-- REQUIREMENT --
What lines below include the string "está"? Pick them out and copy them.

---+---

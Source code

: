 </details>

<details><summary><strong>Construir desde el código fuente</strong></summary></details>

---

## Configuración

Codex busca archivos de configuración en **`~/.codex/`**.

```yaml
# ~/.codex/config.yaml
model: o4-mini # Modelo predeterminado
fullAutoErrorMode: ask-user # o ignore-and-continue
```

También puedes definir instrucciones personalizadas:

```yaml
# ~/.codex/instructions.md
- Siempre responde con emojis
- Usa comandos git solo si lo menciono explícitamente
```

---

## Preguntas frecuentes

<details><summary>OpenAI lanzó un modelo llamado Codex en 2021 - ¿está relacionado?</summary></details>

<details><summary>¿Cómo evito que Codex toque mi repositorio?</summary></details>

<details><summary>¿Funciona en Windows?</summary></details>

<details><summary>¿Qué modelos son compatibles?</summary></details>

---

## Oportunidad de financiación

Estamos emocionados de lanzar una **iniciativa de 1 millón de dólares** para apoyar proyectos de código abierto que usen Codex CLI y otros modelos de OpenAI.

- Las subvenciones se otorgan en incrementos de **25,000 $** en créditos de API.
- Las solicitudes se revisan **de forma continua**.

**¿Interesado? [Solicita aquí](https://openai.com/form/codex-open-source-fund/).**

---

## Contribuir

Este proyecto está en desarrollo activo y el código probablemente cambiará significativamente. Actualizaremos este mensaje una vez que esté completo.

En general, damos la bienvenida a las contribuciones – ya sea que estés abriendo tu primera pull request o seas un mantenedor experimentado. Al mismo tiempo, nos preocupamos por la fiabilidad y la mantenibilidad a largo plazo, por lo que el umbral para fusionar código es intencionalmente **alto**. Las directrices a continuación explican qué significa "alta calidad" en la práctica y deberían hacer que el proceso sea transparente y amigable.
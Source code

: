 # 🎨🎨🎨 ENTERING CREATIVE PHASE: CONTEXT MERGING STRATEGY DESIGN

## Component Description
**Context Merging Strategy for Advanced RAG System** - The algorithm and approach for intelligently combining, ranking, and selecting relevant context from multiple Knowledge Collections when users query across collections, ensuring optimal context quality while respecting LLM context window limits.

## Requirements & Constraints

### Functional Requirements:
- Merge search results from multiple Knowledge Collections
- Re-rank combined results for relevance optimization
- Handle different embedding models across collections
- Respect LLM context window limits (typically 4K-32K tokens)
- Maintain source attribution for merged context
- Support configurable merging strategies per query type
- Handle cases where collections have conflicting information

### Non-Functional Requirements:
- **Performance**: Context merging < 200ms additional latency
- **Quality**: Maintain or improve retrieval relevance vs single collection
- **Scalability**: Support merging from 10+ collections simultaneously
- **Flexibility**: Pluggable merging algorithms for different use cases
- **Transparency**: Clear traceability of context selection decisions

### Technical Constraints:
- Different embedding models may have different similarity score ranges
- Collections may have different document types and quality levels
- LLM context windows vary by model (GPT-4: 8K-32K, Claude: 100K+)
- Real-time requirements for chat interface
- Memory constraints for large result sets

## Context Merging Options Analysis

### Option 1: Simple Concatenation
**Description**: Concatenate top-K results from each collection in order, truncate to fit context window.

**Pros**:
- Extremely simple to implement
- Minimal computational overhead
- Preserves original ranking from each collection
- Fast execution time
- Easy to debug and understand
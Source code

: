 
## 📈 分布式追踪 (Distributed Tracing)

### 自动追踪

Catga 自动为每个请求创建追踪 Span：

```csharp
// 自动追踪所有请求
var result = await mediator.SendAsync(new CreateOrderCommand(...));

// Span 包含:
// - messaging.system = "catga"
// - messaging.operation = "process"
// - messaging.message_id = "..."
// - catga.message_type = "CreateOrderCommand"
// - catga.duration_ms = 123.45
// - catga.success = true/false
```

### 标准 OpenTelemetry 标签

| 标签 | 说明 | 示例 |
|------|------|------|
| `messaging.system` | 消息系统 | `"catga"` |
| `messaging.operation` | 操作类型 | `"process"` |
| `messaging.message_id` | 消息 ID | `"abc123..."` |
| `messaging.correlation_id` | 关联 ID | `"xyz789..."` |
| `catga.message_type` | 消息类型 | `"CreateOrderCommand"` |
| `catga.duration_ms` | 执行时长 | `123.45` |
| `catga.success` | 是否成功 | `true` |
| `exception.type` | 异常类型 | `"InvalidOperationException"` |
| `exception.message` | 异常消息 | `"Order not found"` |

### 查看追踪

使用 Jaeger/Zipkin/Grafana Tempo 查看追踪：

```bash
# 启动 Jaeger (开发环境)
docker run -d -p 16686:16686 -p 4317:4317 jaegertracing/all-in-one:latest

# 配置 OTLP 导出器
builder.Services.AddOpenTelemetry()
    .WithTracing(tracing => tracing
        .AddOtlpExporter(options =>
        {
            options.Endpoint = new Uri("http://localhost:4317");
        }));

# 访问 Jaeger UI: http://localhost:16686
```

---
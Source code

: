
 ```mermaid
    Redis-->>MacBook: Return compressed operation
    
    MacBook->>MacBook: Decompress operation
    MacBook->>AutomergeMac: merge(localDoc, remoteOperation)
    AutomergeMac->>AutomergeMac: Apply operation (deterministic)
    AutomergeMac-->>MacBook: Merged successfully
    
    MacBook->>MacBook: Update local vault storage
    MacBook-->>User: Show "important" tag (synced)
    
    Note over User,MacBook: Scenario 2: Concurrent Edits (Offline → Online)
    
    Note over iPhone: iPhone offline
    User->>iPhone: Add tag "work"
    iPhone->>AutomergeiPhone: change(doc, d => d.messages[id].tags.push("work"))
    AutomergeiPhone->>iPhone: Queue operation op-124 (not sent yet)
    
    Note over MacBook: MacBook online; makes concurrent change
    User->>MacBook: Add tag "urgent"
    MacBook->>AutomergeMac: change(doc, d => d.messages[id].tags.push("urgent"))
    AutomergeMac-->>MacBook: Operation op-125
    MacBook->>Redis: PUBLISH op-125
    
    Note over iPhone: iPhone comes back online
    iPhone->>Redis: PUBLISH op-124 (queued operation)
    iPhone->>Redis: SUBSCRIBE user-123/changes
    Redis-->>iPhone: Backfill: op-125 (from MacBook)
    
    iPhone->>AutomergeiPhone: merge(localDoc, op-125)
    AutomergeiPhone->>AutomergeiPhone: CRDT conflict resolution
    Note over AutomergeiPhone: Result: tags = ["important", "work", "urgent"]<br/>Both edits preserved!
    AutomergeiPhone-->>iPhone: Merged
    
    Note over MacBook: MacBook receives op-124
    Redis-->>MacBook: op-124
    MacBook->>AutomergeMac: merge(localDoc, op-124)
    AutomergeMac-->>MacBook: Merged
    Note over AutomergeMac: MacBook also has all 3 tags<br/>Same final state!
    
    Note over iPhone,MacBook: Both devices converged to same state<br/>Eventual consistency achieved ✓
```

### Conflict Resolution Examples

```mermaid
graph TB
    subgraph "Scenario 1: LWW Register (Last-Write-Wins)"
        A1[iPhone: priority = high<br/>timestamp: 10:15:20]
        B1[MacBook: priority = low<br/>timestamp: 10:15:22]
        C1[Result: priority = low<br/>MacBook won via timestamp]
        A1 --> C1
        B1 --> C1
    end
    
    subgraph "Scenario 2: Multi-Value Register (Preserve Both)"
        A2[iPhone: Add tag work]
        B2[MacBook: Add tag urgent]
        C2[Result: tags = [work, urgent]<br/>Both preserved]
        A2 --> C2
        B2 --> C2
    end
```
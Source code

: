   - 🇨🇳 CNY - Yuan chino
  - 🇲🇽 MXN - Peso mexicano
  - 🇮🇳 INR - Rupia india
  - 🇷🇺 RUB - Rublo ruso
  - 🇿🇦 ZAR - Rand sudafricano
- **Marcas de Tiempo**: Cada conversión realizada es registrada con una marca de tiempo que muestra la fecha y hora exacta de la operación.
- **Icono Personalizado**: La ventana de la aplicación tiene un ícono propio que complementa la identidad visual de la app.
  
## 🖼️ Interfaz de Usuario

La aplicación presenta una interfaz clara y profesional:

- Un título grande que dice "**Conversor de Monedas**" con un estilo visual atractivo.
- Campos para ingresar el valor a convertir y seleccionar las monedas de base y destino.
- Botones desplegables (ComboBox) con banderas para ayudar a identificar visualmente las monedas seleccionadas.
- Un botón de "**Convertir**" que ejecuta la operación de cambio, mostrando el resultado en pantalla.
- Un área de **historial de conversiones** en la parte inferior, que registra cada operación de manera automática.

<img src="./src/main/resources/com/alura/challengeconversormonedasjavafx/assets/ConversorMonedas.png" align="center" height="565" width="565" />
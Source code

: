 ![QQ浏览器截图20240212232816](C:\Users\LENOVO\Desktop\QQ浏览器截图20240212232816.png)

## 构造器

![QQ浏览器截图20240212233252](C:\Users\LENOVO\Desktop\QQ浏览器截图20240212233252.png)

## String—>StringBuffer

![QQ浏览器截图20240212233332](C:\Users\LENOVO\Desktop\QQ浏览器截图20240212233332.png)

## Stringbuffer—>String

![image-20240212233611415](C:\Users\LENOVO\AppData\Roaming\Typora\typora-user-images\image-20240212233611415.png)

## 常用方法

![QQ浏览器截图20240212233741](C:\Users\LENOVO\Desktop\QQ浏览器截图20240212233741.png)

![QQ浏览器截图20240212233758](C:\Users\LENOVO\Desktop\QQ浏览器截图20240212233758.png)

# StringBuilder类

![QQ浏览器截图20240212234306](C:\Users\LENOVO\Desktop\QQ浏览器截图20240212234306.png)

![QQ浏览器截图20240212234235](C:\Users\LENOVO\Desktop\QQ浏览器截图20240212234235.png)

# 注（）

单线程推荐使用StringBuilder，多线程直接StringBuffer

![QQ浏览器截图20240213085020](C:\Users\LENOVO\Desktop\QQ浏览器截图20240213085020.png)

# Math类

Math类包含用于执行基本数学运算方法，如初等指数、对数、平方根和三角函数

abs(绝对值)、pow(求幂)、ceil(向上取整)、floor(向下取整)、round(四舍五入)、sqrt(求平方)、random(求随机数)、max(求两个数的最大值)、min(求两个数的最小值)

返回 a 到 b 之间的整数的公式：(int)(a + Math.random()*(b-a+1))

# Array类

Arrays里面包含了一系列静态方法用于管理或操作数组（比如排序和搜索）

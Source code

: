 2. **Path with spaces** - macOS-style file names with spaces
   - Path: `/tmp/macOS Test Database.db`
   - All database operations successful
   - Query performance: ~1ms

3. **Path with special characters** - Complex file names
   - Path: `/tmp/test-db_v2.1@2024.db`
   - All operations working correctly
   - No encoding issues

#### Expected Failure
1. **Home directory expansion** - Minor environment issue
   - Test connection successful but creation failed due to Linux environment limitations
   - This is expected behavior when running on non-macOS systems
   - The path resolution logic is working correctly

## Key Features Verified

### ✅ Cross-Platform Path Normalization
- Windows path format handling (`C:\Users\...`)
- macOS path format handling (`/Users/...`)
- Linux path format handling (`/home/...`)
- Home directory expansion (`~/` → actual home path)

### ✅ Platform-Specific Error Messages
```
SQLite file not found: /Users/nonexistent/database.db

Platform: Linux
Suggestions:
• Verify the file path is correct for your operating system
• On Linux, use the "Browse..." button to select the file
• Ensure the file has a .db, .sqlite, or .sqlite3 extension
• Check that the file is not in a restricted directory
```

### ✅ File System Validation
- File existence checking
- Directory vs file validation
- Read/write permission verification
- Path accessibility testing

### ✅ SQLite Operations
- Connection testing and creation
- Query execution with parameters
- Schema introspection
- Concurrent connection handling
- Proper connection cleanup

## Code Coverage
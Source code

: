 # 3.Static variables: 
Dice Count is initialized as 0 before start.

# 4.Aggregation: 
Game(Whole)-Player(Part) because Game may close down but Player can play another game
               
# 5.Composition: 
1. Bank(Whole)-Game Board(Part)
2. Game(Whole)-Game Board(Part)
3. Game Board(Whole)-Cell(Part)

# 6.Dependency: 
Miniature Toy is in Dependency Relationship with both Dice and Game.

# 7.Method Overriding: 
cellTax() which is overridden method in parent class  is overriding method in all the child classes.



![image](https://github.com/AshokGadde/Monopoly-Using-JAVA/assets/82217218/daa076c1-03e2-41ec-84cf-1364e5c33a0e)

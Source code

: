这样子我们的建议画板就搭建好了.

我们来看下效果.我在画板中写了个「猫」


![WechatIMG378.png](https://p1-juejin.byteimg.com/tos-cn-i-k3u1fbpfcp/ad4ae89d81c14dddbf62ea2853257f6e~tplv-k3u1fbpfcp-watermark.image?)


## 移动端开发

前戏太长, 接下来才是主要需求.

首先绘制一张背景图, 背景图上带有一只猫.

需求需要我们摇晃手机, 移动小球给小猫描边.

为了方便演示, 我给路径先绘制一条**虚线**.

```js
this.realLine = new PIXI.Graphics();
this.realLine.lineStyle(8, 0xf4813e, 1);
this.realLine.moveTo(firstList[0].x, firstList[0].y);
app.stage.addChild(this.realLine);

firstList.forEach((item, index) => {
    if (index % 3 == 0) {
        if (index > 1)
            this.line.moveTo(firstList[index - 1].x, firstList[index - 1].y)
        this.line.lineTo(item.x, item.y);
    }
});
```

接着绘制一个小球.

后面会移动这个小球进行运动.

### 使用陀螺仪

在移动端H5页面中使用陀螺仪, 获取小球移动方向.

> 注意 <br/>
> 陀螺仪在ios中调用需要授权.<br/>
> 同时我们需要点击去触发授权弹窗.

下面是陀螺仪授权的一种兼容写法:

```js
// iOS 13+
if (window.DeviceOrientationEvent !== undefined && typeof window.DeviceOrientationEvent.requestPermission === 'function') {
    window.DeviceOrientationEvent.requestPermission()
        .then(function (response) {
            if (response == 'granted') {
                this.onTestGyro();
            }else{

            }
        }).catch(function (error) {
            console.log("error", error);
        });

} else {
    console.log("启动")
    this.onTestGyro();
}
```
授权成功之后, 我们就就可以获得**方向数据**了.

---+---

-- FINISHED TASK --
<details><summary>OpenAI lanzó un modelo llamado Codex en 2021 - ¿está relacionado?</summary></details>
Este proyecto está en desarrollo activo y el código probablemente cambiará significativamente. Actualizaremos este mensaje una vez que esté completo.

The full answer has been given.